The company’s trade unions are also likely to look askance at the premise that the company must cut 5,800 jobs to “enhance competitiveness,” as it announced on Nov. 14 that its 9-month revenues had increased by 7% and its Ebitda by +36%.
This, furthermore, at a company that employs 140,000 people, and has an order backlog of 642 billion euros ($880 billion) – about ten years of production work – so whose survival, in other words, is hardly at stake.
Given that EADS also announced Nov. 27 that it was “ramping up” its footprint in Poland, trades unions and governments in France and Germany, where most jobs are being cut, are likely to view this as a provocation, since transferring production work and jobs to Eastern Europe is now a particularly sensitive subject in both countries.
Waving a red cloth at the trade unions
This is why the French and German governments, despite being unlikely political bedfellows, joined forces to successfully pressure the European Council to agree on Dec. 9 to modify the Directive which allows EU workers to be posted throughout the Union, and which was allowing jobs and work to shift to Poland, Romania and Bulgaria.
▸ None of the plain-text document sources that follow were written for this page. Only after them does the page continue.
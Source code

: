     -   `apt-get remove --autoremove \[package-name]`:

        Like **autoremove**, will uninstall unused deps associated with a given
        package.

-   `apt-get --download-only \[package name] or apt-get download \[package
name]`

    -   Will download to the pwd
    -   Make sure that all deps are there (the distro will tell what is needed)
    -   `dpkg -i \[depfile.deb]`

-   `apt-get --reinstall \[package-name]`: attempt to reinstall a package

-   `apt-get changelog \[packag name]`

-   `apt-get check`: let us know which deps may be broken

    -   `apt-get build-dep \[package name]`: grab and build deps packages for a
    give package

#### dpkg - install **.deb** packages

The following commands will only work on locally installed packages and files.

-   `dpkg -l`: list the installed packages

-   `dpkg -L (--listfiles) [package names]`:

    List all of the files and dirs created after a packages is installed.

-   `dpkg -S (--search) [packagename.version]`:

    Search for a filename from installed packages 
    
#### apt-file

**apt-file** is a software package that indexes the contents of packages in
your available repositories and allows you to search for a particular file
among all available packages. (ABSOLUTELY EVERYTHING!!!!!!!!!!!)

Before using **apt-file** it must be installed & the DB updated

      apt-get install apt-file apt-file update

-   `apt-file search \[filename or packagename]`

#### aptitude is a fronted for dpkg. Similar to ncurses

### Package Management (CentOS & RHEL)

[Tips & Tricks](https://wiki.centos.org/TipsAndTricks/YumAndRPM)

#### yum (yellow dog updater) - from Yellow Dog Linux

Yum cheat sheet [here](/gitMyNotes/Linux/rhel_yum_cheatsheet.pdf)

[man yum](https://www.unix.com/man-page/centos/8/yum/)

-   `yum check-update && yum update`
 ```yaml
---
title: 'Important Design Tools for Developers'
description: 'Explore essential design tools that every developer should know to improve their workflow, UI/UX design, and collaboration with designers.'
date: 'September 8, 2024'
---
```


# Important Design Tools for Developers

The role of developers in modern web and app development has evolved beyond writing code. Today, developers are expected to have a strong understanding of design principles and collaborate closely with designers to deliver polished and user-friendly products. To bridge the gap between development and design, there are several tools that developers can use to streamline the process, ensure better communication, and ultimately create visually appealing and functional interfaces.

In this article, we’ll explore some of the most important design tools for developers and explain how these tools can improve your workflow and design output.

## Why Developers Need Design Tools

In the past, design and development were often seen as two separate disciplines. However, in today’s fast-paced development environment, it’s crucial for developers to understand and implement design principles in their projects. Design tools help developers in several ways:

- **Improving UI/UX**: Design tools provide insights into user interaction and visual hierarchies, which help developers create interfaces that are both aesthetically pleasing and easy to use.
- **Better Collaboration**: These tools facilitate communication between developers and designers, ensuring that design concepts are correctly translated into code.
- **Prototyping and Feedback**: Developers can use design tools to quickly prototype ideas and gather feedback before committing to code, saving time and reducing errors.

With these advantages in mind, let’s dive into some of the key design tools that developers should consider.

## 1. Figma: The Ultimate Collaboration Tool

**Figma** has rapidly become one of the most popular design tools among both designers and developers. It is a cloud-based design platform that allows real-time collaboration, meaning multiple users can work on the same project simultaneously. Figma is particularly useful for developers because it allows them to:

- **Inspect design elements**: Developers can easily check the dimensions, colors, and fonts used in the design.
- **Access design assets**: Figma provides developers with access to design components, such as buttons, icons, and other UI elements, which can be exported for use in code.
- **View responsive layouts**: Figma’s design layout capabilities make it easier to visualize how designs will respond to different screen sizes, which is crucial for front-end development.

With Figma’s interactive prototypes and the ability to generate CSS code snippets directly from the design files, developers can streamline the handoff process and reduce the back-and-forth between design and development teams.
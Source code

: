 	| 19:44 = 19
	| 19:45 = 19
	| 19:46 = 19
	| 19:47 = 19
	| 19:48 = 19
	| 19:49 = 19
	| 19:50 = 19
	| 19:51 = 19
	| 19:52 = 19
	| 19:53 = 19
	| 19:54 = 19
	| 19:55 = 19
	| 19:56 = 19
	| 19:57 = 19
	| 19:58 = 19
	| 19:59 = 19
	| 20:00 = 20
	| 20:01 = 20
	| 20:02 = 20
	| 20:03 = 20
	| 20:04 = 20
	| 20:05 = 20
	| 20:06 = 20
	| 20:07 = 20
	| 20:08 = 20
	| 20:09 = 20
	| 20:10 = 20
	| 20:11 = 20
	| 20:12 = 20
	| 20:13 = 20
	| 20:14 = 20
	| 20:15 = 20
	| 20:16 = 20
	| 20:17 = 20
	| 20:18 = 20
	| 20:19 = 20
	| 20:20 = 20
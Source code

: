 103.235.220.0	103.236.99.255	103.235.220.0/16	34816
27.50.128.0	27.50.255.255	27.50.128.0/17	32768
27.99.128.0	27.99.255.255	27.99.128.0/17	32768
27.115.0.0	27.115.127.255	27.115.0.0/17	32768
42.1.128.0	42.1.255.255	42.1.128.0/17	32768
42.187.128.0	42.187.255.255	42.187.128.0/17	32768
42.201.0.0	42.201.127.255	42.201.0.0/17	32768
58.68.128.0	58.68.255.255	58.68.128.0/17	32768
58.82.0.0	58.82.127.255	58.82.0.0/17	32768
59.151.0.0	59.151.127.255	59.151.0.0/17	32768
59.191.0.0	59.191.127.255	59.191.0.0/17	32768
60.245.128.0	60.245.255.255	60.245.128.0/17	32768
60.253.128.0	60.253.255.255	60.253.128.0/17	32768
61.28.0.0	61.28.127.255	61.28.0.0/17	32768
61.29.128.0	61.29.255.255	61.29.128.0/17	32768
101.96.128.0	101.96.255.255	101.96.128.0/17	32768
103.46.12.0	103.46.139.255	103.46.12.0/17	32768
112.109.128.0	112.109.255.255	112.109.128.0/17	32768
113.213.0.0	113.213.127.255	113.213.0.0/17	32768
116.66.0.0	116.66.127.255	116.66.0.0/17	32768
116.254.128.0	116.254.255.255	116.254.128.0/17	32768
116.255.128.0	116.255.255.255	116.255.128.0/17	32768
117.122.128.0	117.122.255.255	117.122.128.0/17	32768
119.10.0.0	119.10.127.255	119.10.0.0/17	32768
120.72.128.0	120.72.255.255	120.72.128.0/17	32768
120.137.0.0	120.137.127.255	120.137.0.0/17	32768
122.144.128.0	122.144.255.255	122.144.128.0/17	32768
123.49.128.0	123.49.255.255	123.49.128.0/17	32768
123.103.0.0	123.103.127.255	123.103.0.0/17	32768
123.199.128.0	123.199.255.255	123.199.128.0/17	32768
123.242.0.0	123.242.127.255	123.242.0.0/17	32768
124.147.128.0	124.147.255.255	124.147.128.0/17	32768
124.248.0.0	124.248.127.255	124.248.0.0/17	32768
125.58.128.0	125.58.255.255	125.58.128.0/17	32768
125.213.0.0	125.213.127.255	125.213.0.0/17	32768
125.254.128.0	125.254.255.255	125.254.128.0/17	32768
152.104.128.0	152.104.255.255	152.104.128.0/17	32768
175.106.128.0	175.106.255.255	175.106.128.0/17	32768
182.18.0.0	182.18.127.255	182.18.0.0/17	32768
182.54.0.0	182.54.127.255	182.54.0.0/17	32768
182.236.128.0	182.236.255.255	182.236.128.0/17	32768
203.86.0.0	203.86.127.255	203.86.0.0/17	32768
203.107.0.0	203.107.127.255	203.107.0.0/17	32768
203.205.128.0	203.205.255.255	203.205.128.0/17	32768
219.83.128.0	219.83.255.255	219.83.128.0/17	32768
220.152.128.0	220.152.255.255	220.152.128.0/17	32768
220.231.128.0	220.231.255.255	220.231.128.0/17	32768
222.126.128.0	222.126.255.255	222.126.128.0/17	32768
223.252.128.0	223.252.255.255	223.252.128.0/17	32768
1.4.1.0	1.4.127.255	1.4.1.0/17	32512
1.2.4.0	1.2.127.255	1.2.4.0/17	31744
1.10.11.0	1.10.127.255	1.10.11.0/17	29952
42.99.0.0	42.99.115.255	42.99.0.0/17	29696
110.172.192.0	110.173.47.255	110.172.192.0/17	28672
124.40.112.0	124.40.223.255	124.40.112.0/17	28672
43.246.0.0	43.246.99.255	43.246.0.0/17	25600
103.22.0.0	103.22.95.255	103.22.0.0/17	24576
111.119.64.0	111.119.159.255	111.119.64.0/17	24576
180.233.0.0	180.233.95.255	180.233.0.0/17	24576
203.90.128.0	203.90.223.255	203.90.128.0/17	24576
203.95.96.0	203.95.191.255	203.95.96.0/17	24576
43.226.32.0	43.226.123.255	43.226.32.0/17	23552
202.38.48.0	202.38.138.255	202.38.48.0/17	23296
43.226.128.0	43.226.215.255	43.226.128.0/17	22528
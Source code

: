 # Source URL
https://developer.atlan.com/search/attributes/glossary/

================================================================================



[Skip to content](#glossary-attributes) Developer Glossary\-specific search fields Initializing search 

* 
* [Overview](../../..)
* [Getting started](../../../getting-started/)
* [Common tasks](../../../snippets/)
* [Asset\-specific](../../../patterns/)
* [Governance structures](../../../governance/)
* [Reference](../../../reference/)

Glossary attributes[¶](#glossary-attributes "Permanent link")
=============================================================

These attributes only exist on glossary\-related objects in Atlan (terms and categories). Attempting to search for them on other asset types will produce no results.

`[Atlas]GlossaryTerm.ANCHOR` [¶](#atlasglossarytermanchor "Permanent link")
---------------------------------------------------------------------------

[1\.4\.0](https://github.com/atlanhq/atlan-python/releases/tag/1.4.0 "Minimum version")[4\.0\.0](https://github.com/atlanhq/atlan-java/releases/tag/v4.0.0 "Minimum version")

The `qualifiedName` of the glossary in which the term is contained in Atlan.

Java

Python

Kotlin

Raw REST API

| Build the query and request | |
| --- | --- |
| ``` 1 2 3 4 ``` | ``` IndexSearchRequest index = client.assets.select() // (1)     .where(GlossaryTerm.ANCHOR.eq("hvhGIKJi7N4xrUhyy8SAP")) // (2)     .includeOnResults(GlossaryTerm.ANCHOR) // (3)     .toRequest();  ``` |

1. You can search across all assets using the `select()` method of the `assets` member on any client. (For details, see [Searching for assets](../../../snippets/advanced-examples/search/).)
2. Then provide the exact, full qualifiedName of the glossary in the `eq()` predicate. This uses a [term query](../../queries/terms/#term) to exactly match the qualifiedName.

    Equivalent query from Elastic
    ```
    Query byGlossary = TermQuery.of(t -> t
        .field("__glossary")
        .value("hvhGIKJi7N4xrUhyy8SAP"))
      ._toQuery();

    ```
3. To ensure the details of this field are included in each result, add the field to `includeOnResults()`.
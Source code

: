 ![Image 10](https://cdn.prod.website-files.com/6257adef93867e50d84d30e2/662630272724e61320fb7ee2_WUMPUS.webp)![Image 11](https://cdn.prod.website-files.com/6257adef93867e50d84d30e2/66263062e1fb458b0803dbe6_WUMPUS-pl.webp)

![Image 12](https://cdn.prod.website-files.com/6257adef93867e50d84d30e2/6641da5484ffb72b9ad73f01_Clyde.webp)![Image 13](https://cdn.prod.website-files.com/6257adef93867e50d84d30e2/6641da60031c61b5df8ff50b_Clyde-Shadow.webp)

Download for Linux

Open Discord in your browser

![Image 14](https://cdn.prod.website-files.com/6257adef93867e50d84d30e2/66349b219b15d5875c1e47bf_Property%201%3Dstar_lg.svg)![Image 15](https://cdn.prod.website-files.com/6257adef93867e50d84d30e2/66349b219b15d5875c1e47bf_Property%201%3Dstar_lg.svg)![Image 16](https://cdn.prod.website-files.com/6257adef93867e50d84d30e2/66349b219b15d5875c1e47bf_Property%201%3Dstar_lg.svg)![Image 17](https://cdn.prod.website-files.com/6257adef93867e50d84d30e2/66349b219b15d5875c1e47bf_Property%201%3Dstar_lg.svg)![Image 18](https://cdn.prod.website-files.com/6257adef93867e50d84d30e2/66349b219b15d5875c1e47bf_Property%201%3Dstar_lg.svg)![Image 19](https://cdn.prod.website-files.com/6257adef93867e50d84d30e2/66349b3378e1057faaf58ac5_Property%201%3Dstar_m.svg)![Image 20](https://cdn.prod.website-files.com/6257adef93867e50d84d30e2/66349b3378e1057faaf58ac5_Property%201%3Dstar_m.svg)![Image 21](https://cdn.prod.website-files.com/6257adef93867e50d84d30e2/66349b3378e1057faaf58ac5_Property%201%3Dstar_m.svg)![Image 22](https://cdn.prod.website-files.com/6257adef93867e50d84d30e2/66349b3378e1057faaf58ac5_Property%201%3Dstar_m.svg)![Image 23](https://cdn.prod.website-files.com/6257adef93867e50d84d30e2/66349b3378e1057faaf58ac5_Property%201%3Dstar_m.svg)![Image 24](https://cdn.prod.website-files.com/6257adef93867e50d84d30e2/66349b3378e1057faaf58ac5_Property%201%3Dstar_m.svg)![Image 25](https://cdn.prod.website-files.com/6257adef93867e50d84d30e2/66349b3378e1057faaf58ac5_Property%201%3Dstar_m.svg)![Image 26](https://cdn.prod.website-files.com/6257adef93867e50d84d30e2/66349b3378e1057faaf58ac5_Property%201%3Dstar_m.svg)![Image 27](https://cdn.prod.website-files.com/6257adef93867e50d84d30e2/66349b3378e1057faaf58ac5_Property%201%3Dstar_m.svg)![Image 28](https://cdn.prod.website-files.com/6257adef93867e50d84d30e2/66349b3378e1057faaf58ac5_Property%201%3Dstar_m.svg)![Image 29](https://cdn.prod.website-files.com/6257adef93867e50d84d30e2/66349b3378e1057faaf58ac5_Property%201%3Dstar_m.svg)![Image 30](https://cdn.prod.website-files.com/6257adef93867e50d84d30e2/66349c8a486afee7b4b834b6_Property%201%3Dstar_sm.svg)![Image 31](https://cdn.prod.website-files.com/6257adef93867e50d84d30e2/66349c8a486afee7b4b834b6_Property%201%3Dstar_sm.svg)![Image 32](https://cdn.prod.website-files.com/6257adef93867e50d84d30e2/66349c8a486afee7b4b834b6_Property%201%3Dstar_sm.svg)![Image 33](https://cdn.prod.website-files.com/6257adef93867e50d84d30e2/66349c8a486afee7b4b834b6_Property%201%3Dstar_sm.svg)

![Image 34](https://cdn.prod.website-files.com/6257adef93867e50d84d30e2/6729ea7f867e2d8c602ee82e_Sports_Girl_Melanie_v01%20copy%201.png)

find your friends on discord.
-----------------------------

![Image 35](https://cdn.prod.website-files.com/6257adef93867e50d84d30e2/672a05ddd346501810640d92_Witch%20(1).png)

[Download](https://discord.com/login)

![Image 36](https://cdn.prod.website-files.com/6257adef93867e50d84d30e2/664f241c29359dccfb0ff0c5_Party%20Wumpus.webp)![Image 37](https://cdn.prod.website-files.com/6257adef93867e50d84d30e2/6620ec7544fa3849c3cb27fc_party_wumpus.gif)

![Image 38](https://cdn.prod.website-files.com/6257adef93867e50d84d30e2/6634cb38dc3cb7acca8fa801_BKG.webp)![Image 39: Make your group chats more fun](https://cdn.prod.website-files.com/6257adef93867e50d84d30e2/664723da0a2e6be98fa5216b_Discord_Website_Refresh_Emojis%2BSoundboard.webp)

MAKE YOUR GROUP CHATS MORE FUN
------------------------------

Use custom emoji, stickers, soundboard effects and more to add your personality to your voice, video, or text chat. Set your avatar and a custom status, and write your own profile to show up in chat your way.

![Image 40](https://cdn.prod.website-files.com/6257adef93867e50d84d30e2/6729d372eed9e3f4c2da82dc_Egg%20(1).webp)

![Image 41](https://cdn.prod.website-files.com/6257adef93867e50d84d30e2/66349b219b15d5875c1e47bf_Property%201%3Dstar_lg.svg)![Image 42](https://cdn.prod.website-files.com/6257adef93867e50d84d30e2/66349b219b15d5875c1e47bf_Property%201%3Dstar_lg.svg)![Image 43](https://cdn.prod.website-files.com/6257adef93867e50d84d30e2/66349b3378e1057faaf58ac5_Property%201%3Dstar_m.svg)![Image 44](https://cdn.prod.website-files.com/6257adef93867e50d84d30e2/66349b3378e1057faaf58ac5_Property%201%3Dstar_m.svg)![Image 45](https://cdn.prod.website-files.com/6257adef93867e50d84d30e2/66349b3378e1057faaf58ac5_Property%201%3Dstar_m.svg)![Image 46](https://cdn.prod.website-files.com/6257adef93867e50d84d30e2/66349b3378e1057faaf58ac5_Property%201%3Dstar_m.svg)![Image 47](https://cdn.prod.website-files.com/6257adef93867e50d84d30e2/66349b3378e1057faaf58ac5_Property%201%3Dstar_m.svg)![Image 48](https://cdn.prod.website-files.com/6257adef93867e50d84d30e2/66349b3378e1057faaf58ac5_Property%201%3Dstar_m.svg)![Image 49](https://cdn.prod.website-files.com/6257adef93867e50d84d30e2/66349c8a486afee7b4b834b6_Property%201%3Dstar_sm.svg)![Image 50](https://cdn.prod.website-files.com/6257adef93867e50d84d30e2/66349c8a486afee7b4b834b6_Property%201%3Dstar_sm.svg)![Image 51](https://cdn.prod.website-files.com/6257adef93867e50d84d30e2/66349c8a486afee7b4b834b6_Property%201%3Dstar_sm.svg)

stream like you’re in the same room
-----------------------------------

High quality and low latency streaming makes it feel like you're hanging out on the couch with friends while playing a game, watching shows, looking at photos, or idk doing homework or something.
France and Germany also happen to be the two EU countries where EADS has lost most defense orders. While it may appear entirely appropriate to cut jobs there, the cuts are likely to be seen as a challenge to the two governments or as “payback” for the lost defense orders, something that the political opposition in both countries, and the trades unions, will undoubtedly seize as a political weapon.
And opponents also will look askance at the cost of rebranding EADS as the Airbus Group (effective Jan. 1, 2014), a marketing exercise whose cost has not been made public and which can appear an unnecessary expense at a time when it is necessary to cut 6,000 jobs.
What of the other measures?
Apart from its timing, EADS’ restructuring plan includes few measures that can be challenged, as it mostly consists of closing and consolidating smaller facilities across the group’s four home markets.
The other big point, of course, is the merging of several business units (space company Astrium, Airbus Military, Cassidian, missile company MBDA) into a new Airbus Defense and Space (DS). This could generate substantial savings, in terms of both costs and manpower, as the number of plants and legal entities is drastically reduced.
It is, however, still not clear how putting the space, military air transport and defense business in the same bag will “create synergies in our operations and product portfolio and better focus our Research and Development efforts,” which company CEO Tom Enders said is “what the restructuring and integration plan… is all about.” Nor, indeed, why they would be more profitable together than separately, given the wide diversity of their businesses.
If anything, the restructuring plan and the job cuts appear timid, given the scale of the problems facing the space and defense units as described in a “strictly confidential” memo leaked to the French monthly Challenges.
The memo, internal to EADS top management, forecasts that, by 2018, the company’s defense order book will drop by one-third, and its “book-to-bill” ratio will drop to 0.8. Stagnation is forecast for the company’s satellites and space launchers businesses, while turnover at Eurofighter will drop by half without new export orders.
A note by Paris broker Oddo, quoted by Challenges, estimates that the Airbus DS consolidation could save about 300 million euros in 2014 and 2015 – i.e., 150 million euros/year -- thanks to synergies and simplifications. But this is little more than a rounding error compared to EADS’ annual sales of 53 billion euros.
Others observers maintain that each division could have continued to operate independently after slimming down, and that combining the M51 nuclear missile, the A400M airlifter, civil telecoms satellites and cybersecurity will not necessarily make Airbus DS more rational, more effective or more profitable than its component parts.
It will be interesting to see whether Enders can persuade trade unions and his French, German and Spanish government shareholders that his restructuring plan is warranted, and that it will, indeed, make the company more competitive.